• [What needs to be done]: Return the lines below that contain "過去問を解く".

• [Rendered images with source text]:
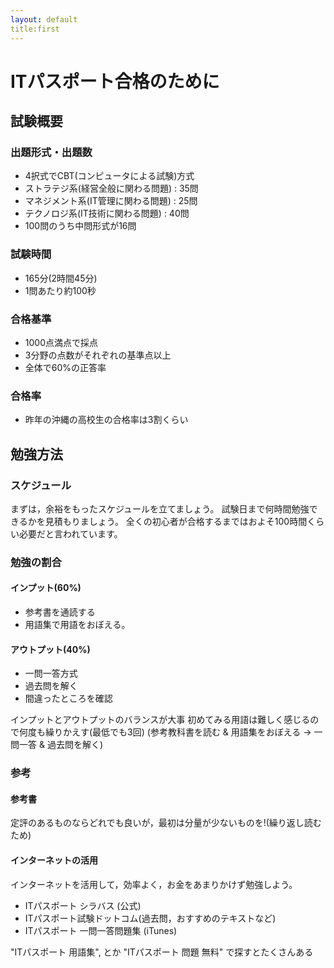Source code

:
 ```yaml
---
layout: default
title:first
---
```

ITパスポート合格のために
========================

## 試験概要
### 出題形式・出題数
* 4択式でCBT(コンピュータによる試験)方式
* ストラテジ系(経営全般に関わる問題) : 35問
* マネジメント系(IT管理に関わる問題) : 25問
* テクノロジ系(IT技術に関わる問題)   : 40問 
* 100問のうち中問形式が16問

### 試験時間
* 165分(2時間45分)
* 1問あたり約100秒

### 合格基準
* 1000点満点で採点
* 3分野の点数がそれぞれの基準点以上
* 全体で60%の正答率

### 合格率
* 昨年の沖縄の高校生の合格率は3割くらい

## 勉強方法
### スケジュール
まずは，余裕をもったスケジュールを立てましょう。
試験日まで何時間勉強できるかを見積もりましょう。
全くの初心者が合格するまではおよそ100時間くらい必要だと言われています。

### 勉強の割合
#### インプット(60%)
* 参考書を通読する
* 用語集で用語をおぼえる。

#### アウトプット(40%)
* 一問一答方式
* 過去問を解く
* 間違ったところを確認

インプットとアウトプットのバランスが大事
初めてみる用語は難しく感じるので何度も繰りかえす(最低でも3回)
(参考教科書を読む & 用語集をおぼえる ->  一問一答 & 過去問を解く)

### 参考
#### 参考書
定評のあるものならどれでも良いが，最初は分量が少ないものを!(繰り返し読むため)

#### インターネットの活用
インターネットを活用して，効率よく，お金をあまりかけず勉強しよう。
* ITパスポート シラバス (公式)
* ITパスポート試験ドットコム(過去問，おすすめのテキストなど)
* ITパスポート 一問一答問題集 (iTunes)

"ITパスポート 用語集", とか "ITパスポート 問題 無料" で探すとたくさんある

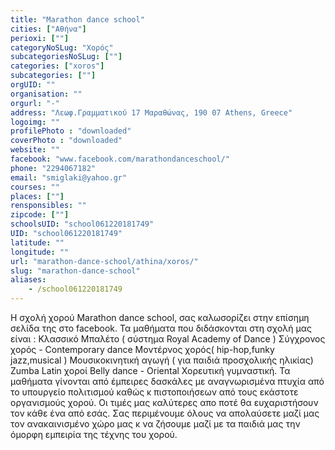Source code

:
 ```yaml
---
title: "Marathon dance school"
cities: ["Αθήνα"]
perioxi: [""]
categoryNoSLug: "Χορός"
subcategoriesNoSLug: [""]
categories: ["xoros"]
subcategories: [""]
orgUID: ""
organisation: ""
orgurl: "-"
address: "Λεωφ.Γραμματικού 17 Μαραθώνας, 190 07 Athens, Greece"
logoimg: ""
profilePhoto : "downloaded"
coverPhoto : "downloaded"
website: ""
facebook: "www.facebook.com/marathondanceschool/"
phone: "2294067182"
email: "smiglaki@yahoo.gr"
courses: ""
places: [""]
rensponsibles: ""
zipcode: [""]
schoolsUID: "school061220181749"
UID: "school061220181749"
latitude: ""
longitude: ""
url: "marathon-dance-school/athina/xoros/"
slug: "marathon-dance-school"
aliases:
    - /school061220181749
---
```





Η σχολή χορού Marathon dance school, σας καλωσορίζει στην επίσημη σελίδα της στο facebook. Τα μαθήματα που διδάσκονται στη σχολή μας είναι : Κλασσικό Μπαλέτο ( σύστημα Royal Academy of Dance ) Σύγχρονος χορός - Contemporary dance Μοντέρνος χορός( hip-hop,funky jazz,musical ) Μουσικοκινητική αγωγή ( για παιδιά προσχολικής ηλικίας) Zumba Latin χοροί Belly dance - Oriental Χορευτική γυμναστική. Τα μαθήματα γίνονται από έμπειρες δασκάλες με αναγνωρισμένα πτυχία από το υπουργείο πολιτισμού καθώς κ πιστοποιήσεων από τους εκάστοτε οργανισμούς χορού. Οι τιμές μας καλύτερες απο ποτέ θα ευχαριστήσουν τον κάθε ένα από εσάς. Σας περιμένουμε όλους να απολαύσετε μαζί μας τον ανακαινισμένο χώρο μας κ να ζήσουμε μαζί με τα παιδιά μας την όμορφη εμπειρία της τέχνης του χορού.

• [Your solution]:
* 過去問を解く
(参考教科書を読む & 用語集をおぼえる ->  一問一答 & 過去問を解く)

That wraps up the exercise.